Start with the decision, not the framework. If you need agent metrics and CI gates working this week, DeepEval is the shortest path: pytest plugin, packagedToolCorrectness, built-in position-swap mitigation. If you live in the RAG-metric vocabulary and want pure open source, RAGAS is the standard. If you need to instrument and score every individual step of a complex agent, TruLens is the right substrate, and you'll write more glue.

Then do the three things that matter more than the choice: build a representative golden dataset with retrieval-only, tool-only, and mixed cases; put a different model family on the judge's bench than the generator's; and set gates at 0.85, not 0.95. Our harness is above.

Swap in your agent, run all three, and trust the comparison only where they agree.

Sources

Frequently asked questions

Which is better for agent evaluation: RAGAS, TruLens, or DeepEval?

DeepEval has the most complete packaged agent metrics (ToolCorrectness, PlanAdherence, PlanQuality) and first-party pytest CI support. RAGAS covers tool calls with ToolCallAccuracy and AgentGoalAccuracy but relies on community CI integrations. TruLens can score anything via per-step Feedback functions, but you assemble trajectory scoring yourself.

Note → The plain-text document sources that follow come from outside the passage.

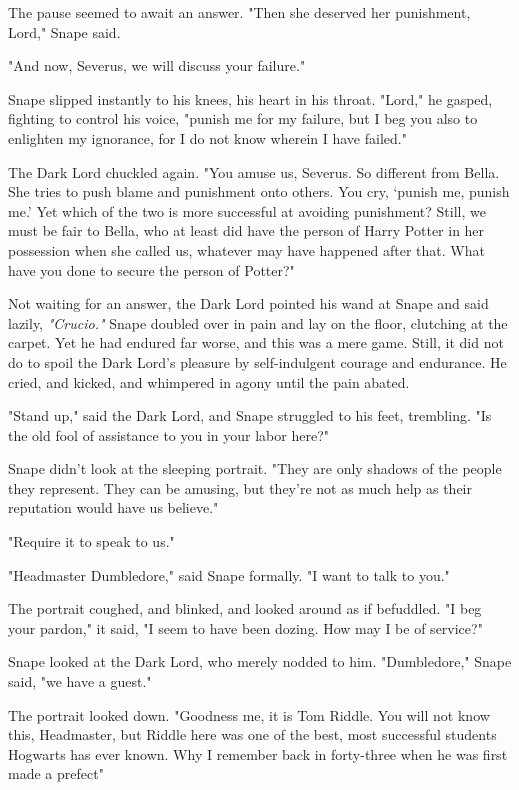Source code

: The pause seemed to await an answer. "Then she deserved her punishment, Lord," Snape said.

"And now, Severus, we will discuss your failure."

Snape slipped instantly to his knees, his heart in his throat. "Lord," he gasped, fighting to control his voice, "punish me for my failure, but I beg you also to enlighten my ignorance, for I do not know wherein I have failed."

The Dark Lord chuckled again. "You amuse us, Severus. So different from Bella. She tries to push blame and punishment onto others. You cry, `punish me, punish me.' Yet which of the two is more successful at avoiding punishment? Still, we must be fair to Bella, who at least did have the person of Harry Potter in her possession when she called us, whatever may have happened after that. What have you done to secure the person of Potter?"

Not waiting for an answer, the Dark Lord pointed his wand at Snape and said lazily, \emph{"Crucio."} Snape doubled over in pain and lay on the floor, clutching at the carpet. Yet he had endured far worse, and this was a mere game. Still, it did not do to spoil the Dark Lord's pleasure by self-indulgent courage and endurance. He cried, and kicked, and whimpered in agony until the pain abated.

"Stand up," said the Dark Lord, and Snape struggled to his feet, trembling. "Is the old fool of assistance to you in your labor here?"

Snape didn't look at the sleeping portrait. "They are only shadows of the people they represent. They can be amusing, but they're not as much help as their reputation would have us believe."

"Require it to speak to us."

"Headmaster Dumbledore," said Snape formally. "I want to talk to you."

The portrait coughed, and blinked, and looked around as if befuddled. "I beg your pardon," it said, "I seem to have been dozing. How may I be of service?"

Snape looked at the Dark Lord, who merely nodded to him. "Dumbledore," Snape said, "we have a guest."

The portrait looked down. "Goodness me, it is Tom Riddle. You will not know this, Headmaster, but Riddle here was one of the best, most successful students Hogwarts has ever known. Why I remember back in forty-three when he was first made a prefect{\el}"

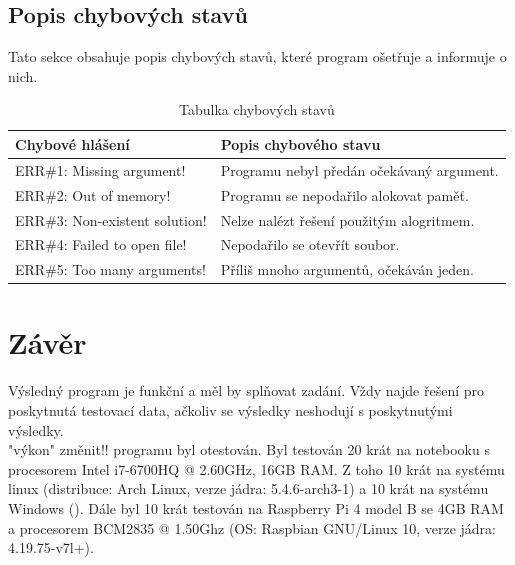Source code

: \documentclass[12pt]{article}
\begin{document}
\subsection{Popis chybových stavů}
Tato sekce obsahuje popis chybových stavů, které program ošetřuje a informuje
o nich.
%
\begin{table}[H]
        \begin{tabular}{|l|p{6.35cm}|}
                \hline
                \bf Chybové hlášení & \bf Popis chybového stavu \\
                \hline
                ERR\#1: Missing argument! & Programu nebyl předán očekávaný
		argument.\\
		\hline
                ERR\#2: Out of memory! & Programu se nepodařilo alokovat
		paměť.\\
                \hline
                ERR\#3: Non-existent solution! & Nelze nalézt řešení použitým
		alogritmem.\\
                \hline
                ERR\#4: Failed to open file! & Nepodařilo se otevřít soubor.\\
                \hline
                ERR\#5: Too many arguments! & Příliš mnoho argumentů, očekáván
		jeden.\\
                \hline
        \end{tabular}
        \caption{Tabulka chybových stavů}
        \label{tab:err}
\end{table}
%
%
\section{Závěr}
%
Výsledný program je funkční a měl by splňovat zadání. Vždy najde řešení pro
poskytnutá testovací data, ačkoliv se výsledky neshodují s poskytnutými
výsledky.\\

"výkon" změnit!! programu byl otestován. Byl testován 20 krát na notebooku s procesorem
Intel i7-6700HQ @ 2.60GHz, 16GB RAM. Z toho 10 krát na systému linux (distribuce:
Arch Linux, verze jádra: 5.4.6-arch3-1) a 10 krát na systému Windows (). Dále byl
10 krát testován na Raspberry Pi 4 model B se 4GB RAM a procesorem 
BCM2835 @ 1.50Ghz (OS: Raspbian GNU/Linux 10, verze jádra: 4.19.75-v7l+).\\
\end{document}
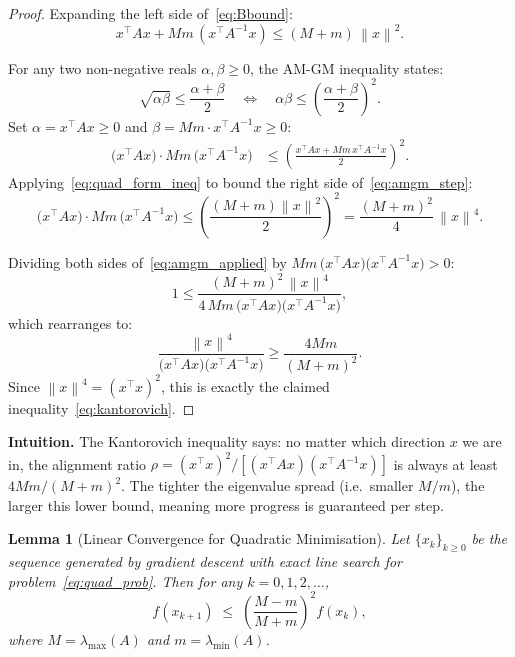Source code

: \documentclass[11pt]{article}
\theoremstyle{definition}
\theoremstyle{plain}
\newtheorem{lemma}{Lemma}
\newcommand{\norm}[1]{\left\|#1\right\|}
\begin{document}
\begin{proof}
Expanding the left side of~\eqref{eq:Bbound}:
\begin{equation}\label{eq:quad_form_ineq}
  x^\top Ax + Mm\,(x^\top A^{-1}x) \leq (M+m)\,\norm{x}^2.
\end{equation}


For any two non-negative reals $\alpha,\beta\geq 0$, the AM-GM inequality states:
\[
  \sqrt{\alpha\beta} \leq \frac{\alpha+\beta}{2}
  \quad\Longleftrightarrow\quad
  \alpha\beta \leq \left(\frac{\alpha+\beta}{2}\right)^2.
\]
Set $\alpha = x^\top Ax \geq 0$ and $\beta = Mm\cdot x^\top A^{-1}x \geq 0$:
\begin{align}
  \bigl(x^\top Ax\bigr)\cdot Mm\,\bigl(x^\top A^{-1}x\bigr)
  &\leq \left(\frac{x^\top Ax + Mm\,x^\top A^{-1}x}{2}\right)^{\!2}. \label{eq:amgm_step}
\end{align}
Applying~\eqref{eq:quad_form_ineq} to bound the right side of~\eqref{eq:amgm_step}:
\begin{equation}\label{eq:amgm_applied}
  \bigl(x^\top Ax\bigr)\cdot Mm\,\bigl(x^\top A^{-1}x\bigr)
  \leq \left(\frac{(M+m)\norm{x}^2}{2}\right)^{\!2}
  = \frac{(M+m)^2}{4}\,\norm{x}^4.
\end{equation}

Dividing both sides of~\eqref{eq:amgm_applied} by $Mm\,\bigl(x^\top Ax\bigr)\bigl(x^\top A^{-1}x\bigr) > 0$:
\[
  1 \leq \frac{(M+m)^2\,\norm{x}^4}{4\,Mm\,\bigl(x^\top Ax\bigr)\bigl(x^\top A^{-1}x\bigr)},
\]
which rearranges to:
\[
  \frac{\norm{x}^4}{\bigl(x^\top Ax\bigr)\bigl(x^\top A^{-1}x\bigr)} \geq \frac{4Mm}{(M+m)^2}.
\]
Since $\norm{x}^4 = (x^\top x)^2$, this is exactly the claimed inequality~\eqref{eq:kantorovich}. \qedhere
\end{proof}

\noindent\textbf{Intuition.}
The Kantorovich inequality says: no matter which direction $x$ we are in,
the alignment ratio $\rho=(x^\top x)^2/[(x^\top Ax)(x^\top A^{-1}x)]$
is always at least $4Mm/(M+m)^2$. The tighter the eigenvalue spread
(i.e.\ smaller $M/m$), the larger this lower bound, meaning more progress
is guaranteed per step.

\begin{lemma}[Linear Convergence for Quadratic Minimisation]\label{lem:linear_conv}
Let $\{x_k\}_{k\geq 0}$ be the sequence generated by gradient descent with
exact line search for problem~\eqref{eq:quad_prob}. Then for any $k=0,1,2,\ldots$,
\begin{equation}\label{eq:linear_conv}
  f(x_{k+1})
  \;\leq\; \left(\frac{M-m}{M+m}\right)^{\!2} f(x_k),
\end{equation}
where $M=\lambda_{\max}(A)$ and $m=\lambda_{\min}(A)$.
\end{lemma}
\end{document}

Why do RAGAS, TruLens, and DeepEval give different scores on the same trace?

Each framework defines 'correct tool call' differently. DeepEval checks tool name and argument equality, RAGAS matches more permissively on the canonical tool name, and TruLens only scores tools you explicitly wrap in a Feedback. The same multi-tool trace can land at 0.7, 0.8, and 0.9 without any framework being wrong.

What faithfulness score should gate a CI/CD pipeline?

A blocking gate of 0.85 average faithfulness is a sensible default. Judge models can drift around 0.05 between adjacent versions, so a stricter 0.95 gate mostly measures judge noise. Run nondeterministic metrics three times and average, and add a warning gate 0.05 above the blocking gate.

Is LLM-as-a-judge reliable enough for automated evaluation gates?

Yes, with mitigations. Zheng et al. (2023) showed GPT-4-class judges exceed 80% agreement with human preferences but exhibit position, verbosity, and self-preference biases. Position-swap the candidates, use a judge from a different model family than your generator, and average multiple trials before trusting a number.